BUNDESVERFASSUNGSGERICHT
- 1 BvR 2018/10 -
der Frau B...,
hat die 3. Kammer des Ersten Senats des
Bundesverfassungsgerichts durch
die Richter Schluckebier,
Paulus
und die Richterin Baer
gemäß § 93b in Verbindung mit § 93a
BVerfGG in der Fassung der Bekanntmachung vom 11. August 1993
(BGBl I S. 1473) am 5. Mai 2011 einstimmig beschlossen:
Die Verfassungsbeschwerde wird nicht zur
Entscheidung angenommen.
1
Die Verfassungsbeschwerde ist nicht zur
Entscheidung anzunehmen, weil die Voraussetzungen dafür nicht
vorliegen (§ 93a Abs. 2 BVerfGG). Der
Verfassungsbeschwerde kommt keine grundsätzliche
verfassungsrechtliche Bedeutung zu. Ihre Annahme ist auch
nicht zur Durchsetzung der Grundrechte oder
grundrechtsgleichen Rechte der Beschwerdeführerin angezeigt;
denn sie hat keine Aussicht auf Erfolg.
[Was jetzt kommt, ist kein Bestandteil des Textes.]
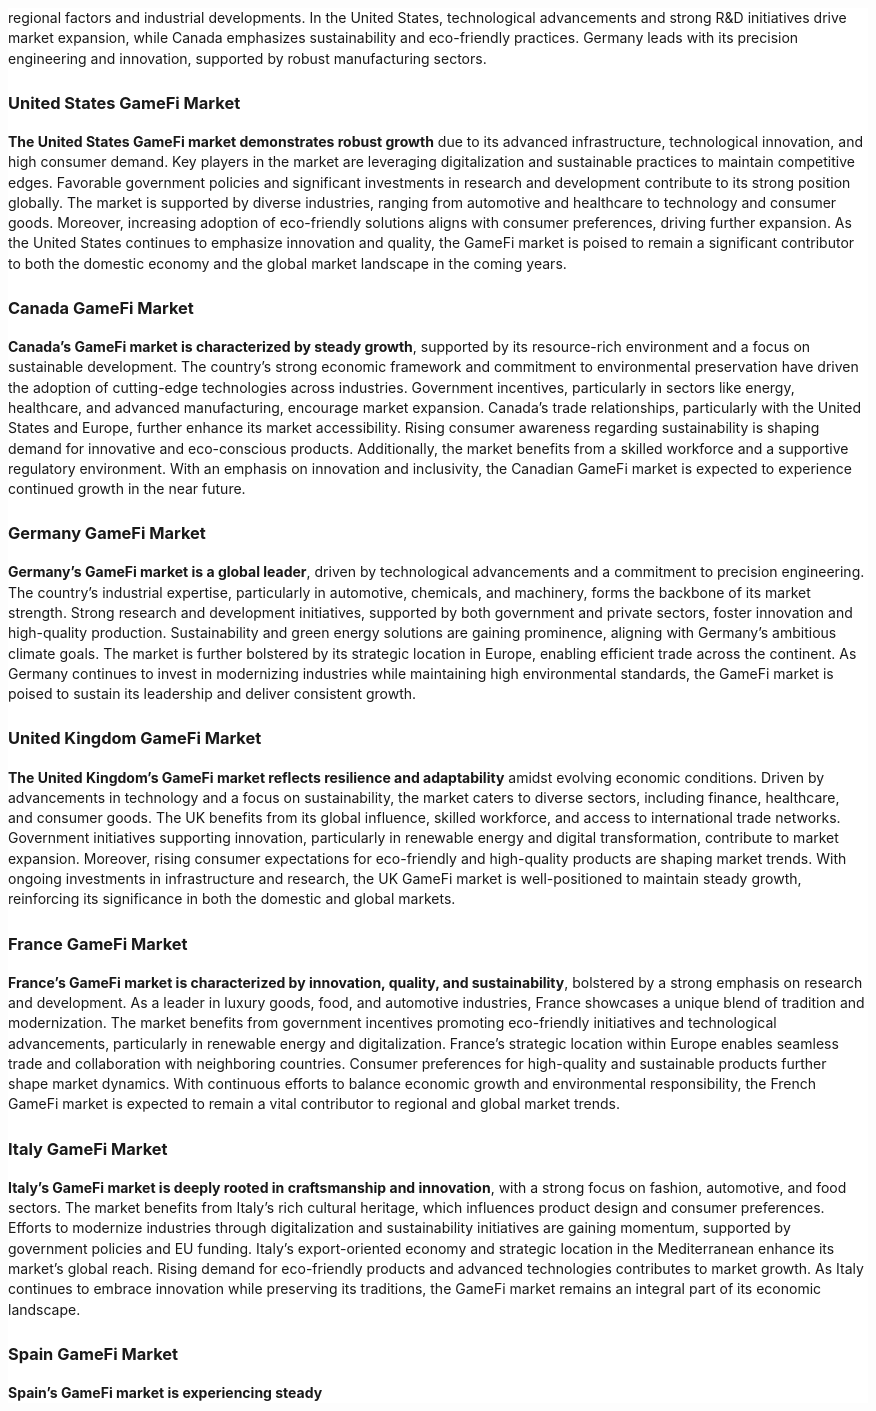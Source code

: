 regional factors and industrial developments. In the United States, technological advancements and strong R&amp;D initiatives drive market expansion, while Canada emphasizes sustainability and eco-friendly practices. Germany leads with its precision engineering and innovation, supported by robust manufacturing sectors.</span></em></p></blockquote><h3><strong>United States GameFi Market</strong></h3><p><strong>The United States GameFi market demonstrates robust growth</strong> due to its advanced infrastructure, technological innovation, and high consumer demand. Key players in the market are leveraging digitalization and sustainable practices to maintain competitive edges. Favorable government policies and significant investments in research and development contribute to its strong position globally. The market is supported by diverse industries, ranging from automotive and healthcare to technology and consumer goods. Moreover, increasing adoption of eco-friendly solutions aligns with consumer preferences, driving further expansion. As the United States continues to emphasize innovation and quality, the GameFi market is poised to remain a significant contributor to both the domestic economy and the global market landscape in the coming years.</p><h3><strong>Canada GameFi Market</strong></h3><p><strong>Canada&rsquo;s GameFi market is characterized by steady growth</strong>, supported by its resource-rich environment and a focus on sustainable development. The country&rsquo;s strong economic framework and commitment to environmental preservation have driven the adoption of cutting-edge technologies across industries. Government incentives, particularly in sectors like energy, healthcare, and advanced manufacturing, encourage market expansion. Canada&rsquo;s trade relationships, particularly with the United States and Europe, further enhance its market accessibility. Rising consumer awareness regarding sustainability is shaping demand for innovative and eco-conscious products. Additionally, the market benefits from a skilled workforce and a supportive regulatory environment. With an emphasis on innovation and inclusivity, the Canadian GameFi market is expected to experience continued growth in the near future.</p><h3><strong>Germany GameFi Market</strong></h3><p><strong>Germany&rsquo;s GameFi market is a global leader</strong>, driven by technological advancements and a commitment to precision engineering. The country&rsquo;s industrial expertise, particularly in automotive, chemicals, and machinery, forms the backbone of its market strength. Strong research and development initiatives, supported by both government and private sectors, foster innovation and high-quality production. Sustainability and green energy solutions are gaining prominence, aligning with Germany&rsquo;s ambitious climate goals. The market is further bolstered by its strategic location in Europe, enabling efficient trade across the continent. As Germany continues to invest in modernizing industries while maintaining high environmental standards, the GameFi market is poised to sustain its leadership and deliver consistent growth.</p><h3><strong>United Kingdom GameFi Market</strong></h3><p><strong>The United Kingdom&rsquo;s GameFi market reflects resilience and adaptability</strong> amidst evolving economic conditions. Driven by advancements in technology and a focus on sustainability, the market caters to diverse sectors, including finance, healthcare, and consumer goods. The UK benefits from its global influence, skilled workforce, and access to international trade networks. Government initiatives supporting innovation, particularly in renewable energy and digital transformation, contribute to market expansion. Moreover, rising consumer expectations for eco-friendly and high-quality products are shaping market trends. With ongoing investments in infrastructure and research, the UK GameFi market is well-positioned to maintain steady growth, reinforcing its significance in both the domestic and global markets.</p><h3><strong>France GameFi Market</strong></h3><p><strong>France&rsquo;s GameFi market is characterized by innovation, quality, and sustainability</strong>, bolstered by a strong emphasis on research and development. As a leader in luxury goods, food, and automotive industries, France showcases a unique blend of tradition and modernization. The market benefits from government incentives promoting eco-friendly initiatives and technological advancements, particularly in renewable energy and digitalization. France&rsquo;s strategic location within Europe enables seamless trade and collaboration with neighboring countries. Consumer preferences for high-quality and sustainable products further shape market dynamics. With continuous efforts to balance economic growth and environmental responsibility, the French GameFi market is expected to remain a vital contributor to regional and global market trends.</p><h3><strong>Italy GameFi Market</strong></h3><p><strong>Italy&rsquo;s GameFi market is deeply rooted in craftsmanship and innovation</strong>, with a strong focus on fashion, automotive, and food sectors. The market benefits from Italy&rsquo;s rich cultural heritage, which influences product design and consumer preferences. Efforts to modernize industries through digitalization and sustainability initiatives are gaining momentum, supported by government policies and EU funding. Italy&rsquo;s export-oriented economy and strategic location in the Mediterranean enhance its market&rsquo;s global reach. Rising demand for eco-friendly products and advanced technologies contributes to market growth. As Italy continues to embrace innovation while preserving its traditions, the GameFi market remains an integral part of its economic landscape.</p><h3><strong>Spain GameFi Market</strong></h3><p><strong>Spain&rsquo;s GameFi market is experiencing steady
Anhaltspunkte dafür,
dass die angegriffenen Entscheidungen gegen die als verletzt
gerügten verfassungsmäßigen Rechte der Beschwerdeführerin
verstoßen könnten, sind auf der Grundlage des Vorbringens der
Verfassungsbeschwerde nicht ersichtlich.
2
Von einer weiteren Begründung wird nach
§ 93d Abs. 1 Satz 3 BVerfGG abgesehen.
3
Diese Entscheidung ist unanfechtbar.